Some archivists specialize in an area of history, such as colonial history, so they can more accurately determine which records in that area should be kept and should become part of the archives. Archivists also may work with specialized forms of records, such as manuscripts, electronic records, websites, photographs, maps, motion pictures, or sound recordings.

Archivists usually use computers to generate and maintain archival records. Professional standards for handling electronic archival records are still evolving. However, computer capabilities will continue to expand and more records will be stored and exhibited electronically, providing both increased access and better protection for archived documents.

Archives technicians help archivists organize, maintain, and provide access to historical documentary materials.

Curators, Museum Technicians, and Conservators

Curators oversee collections, such as artwork and historic items, and may conduct public service activities for an institution. Museum technicians and conservators prepare and restore objects and documents in museum collections and exhibits. Show Details

Duties

Curators, museum technicians, and conservators typically do the following:

  • Acquire, store, and exhibit collections
  • Select the theme and design of exhibits
  • Develop or set up exhibit materials
  • Design, organize, or conduct tours and workshops for the public
  • Attend meetings and civic events to promote the institution
  • Clean objects using cleansers, solvents, and soap solutions
  • Direct and supervise curatorial, technical, and student staff
  • Plan and conduct special research projects

Many objects and documents are important or historically significant. Curators, museum technicians, and conservators preserve and organize the display of these materials.

The following are occupational specialties:

Curators manage museums, zoos, aquariums, botanical gardens, nature centers, and historic sites. The museum director often is a curator. Curators direct the acquisition, storage, and exhibit of collections, including negotiating and authorizing the purchase, sale, exchange, or loan of collections. They also may authenticate, evaluate, and categorize the specimens in a collection.

Curators often oversee and help conduct the institution’s research projects and related educational programs.

Today, an increasing part of a curator’s duties involves fundraising and promotion, which may include writing and reviewing grant proposals, journal articles, and publicity materials. In addition, many curators attend meetings, conventions, and civic events.

Most curators specialize in a particular field, such as botany, art, or history. Those who work in large institutions may be highly specialized. A large natural history museum, for example, might employ separate curators for its collections of birds, fishes, insects, and mammals.

Some curators take care of their collections, some do research related to items in the collection, and others do administrative tasks. In small institutions with only one or a few curators, one curator may be responsible for a number of tasks, from taking care of collections to directing the affairs of the museum.

Museum technicians, commonly known as registrars, help curators by preparing and taking care of museum items. Registrars also may answer questions from the public and help curators and outside scholars use the collections.

Conservators manage, preserve, treat, and document works of art, artifacts, and specimens—work that may require substantial historical, scientific, and archaeological research. Conservators document their findings and treat items to minimize their deterioration or to restore them to their original state.

Conservators usually specialize in a particular material or group of objects, such as documents and books, paintings, decorative arts, textiles, metals, or architectural material.

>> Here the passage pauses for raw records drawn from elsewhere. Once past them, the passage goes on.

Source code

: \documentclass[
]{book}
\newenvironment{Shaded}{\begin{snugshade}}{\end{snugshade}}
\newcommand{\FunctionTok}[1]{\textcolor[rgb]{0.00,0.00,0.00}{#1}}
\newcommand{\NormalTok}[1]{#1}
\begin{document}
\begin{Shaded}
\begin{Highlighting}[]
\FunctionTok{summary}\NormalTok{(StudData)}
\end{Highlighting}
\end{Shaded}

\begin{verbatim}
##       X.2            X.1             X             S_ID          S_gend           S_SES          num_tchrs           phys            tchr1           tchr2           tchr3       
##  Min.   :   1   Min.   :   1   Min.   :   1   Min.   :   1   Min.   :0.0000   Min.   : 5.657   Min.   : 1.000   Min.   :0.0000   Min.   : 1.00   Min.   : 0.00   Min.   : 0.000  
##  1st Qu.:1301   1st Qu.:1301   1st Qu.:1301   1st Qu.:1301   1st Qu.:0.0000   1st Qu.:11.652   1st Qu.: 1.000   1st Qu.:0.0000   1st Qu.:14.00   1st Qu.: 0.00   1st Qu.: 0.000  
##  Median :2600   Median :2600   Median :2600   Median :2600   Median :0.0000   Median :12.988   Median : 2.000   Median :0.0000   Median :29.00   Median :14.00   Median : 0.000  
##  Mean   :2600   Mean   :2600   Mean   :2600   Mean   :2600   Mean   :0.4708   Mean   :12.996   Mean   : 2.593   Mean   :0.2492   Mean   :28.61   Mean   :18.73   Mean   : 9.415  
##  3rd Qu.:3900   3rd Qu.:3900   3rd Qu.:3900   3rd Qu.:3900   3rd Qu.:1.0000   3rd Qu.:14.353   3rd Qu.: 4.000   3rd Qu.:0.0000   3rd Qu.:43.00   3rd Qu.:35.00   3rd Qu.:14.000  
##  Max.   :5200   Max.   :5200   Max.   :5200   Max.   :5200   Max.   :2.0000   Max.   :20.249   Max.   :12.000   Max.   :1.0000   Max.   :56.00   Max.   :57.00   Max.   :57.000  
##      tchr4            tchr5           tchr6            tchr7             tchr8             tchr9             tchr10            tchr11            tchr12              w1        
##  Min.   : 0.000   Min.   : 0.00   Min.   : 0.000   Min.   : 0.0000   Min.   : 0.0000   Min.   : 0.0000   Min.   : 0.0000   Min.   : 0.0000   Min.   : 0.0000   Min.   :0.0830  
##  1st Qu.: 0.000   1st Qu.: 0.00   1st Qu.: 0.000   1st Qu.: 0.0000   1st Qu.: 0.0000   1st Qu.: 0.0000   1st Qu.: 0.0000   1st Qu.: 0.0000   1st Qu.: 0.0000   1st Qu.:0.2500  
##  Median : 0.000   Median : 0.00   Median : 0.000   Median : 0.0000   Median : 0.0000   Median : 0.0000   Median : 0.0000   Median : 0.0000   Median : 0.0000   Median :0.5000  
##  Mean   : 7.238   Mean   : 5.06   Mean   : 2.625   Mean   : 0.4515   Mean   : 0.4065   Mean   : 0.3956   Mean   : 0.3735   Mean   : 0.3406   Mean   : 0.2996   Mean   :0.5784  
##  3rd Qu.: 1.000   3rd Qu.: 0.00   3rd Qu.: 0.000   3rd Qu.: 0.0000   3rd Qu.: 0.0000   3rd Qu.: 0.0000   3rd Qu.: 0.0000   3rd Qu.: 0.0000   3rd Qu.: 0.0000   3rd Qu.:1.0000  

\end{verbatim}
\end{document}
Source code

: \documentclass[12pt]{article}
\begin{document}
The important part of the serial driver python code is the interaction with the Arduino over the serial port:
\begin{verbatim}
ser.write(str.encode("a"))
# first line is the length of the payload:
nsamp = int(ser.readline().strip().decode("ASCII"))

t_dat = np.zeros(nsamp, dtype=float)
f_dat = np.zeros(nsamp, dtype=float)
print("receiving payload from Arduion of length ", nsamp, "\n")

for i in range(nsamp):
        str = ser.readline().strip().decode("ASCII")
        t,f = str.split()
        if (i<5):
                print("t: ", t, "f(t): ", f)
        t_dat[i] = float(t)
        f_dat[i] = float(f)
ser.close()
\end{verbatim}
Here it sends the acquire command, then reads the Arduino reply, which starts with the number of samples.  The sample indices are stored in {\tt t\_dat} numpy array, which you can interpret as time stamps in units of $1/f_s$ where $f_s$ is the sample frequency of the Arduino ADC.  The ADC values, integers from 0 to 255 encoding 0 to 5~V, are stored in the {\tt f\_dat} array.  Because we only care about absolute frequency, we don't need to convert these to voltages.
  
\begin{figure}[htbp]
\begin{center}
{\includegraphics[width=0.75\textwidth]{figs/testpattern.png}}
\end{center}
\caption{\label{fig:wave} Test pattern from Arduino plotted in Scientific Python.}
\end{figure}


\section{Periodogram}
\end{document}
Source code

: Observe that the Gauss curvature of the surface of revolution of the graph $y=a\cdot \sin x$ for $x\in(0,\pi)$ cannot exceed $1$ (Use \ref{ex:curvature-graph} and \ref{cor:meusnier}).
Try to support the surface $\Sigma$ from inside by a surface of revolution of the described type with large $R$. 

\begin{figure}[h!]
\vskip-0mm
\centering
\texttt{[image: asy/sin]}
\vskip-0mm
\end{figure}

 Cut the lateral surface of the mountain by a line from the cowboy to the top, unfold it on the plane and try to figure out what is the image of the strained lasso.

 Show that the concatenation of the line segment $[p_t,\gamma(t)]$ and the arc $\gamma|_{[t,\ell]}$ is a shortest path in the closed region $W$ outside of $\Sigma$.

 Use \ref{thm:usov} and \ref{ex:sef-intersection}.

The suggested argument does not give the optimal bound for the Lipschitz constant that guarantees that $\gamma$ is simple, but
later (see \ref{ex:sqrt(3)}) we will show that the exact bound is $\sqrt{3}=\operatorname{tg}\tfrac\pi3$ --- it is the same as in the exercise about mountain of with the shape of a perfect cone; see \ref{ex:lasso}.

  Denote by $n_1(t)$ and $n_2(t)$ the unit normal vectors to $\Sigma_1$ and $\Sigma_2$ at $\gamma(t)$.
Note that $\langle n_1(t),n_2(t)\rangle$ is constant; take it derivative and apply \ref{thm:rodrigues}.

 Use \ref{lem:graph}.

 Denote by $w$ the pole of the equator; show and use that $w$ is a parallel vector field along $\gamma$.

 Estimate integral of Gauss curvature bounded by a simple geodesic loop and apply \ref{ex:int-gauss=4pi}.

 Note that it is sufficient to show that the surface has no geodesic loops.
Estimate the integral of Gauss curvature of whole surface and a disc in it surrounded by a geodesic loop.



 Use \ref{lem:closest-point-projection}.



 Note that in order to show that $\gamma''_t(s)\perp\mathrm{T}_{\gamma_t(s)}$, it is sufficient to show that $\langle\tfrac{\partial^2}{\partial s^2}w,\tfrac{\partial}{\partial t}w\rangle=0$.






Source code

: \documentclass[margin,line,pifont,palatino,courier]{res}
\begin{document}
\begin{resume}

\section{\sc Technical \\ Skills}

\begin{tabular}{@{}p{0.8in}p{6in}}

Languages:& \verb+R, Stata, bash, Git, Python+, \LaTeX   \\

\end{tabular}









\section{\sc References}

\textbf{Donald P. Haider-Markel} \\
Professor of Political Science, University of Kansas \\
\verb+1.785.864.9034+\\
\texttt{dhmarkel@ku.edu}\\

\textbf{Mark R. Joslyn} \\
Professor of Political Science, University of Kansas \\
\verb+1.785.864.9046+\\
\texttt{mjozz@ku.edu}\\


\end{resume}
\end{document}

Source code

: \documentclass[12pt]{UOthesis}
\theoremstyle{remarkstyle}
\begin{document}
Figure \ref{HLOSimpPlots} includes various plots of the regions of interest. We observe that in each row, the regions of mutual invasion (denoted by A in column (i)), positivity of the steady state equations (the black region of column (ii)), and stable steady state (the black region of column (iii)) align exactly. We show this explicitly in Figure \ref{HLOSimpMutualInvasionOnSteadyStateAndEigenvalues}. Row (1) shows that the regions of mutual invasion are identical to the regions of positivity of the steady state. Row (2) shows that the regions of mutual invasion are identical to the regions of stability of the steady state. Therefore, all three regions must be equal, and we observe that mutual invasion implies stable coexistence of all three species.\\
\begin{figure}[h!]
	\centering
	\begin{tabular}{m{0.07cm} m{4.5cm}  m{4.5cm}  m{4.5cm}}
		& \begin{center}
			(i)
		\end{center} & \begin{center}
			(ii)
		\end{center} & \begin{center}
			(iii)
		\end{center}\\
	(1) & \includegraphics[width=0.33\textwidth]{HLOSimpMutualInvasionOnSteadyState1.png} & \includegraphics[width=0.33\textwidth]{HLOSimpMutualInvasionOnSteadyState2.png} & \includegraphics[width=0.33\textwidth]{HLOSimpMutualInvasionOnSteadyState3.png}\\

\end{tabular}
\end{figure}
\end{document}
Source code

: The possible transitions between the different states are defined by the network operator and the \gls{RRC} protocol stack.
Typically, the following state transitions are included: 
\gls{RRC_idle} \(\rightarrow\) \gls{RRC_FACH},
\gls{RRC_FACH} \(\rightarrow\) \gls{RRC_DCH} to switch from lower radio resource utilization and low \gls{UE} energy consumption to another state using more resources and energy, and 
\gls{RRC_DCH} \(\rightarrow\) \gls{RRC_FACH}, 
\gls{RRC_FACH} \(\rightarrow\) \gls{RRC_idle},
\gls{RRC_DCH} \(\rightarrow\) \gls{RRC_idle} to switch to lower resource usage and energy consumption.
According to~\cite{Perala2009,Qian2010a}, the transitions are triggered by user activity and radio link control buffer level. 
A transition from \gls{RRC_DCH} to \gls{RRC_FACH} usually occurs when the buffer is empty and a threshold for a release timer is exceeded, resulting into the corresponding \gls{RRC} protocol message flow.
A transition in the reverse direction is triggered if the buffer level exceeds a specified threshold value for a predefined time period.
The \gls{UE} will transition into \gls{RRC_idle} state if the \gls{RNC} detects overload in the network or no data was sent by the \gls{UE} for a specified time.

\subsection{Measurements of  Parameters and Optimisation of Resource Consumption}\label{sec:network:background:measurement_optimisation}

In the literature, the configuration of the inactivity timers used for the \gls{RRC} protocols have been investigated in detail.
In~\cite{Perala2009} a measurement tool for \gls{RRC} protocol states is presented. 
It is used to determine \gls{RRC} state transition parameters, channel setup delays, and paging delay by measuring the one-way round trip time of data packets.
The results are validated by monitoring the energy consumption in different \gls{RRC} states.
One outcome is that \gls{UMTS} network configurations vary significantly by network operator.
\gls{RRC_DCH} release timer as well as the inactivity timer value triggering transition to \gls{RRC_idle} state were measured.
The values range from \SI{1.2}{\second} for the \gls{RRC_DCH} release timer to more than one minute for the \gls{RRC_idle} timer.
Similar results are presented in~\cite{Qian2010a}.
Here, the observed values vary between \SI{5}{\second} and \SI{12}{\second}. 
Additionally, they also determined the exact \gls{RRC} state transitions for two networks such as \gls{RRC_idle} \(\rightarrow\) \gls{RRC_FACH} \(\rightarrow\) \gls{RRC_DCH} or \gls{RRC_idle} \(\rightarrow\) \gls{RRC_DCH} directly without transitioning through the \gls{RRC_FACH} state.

They use x rays, chemical testing, microscopes, special lights, and other laboratory equipment and techniques to examine objects, determine their condition, and decide on the best way to preserve them.

In addition to their conservation work, conservators participate in outreach programs, research topics in their specialty, and write articles for scholarly journals. They may be employed by a museum or other institution that has objects needing conservation, or they may be self-employed and have several clients.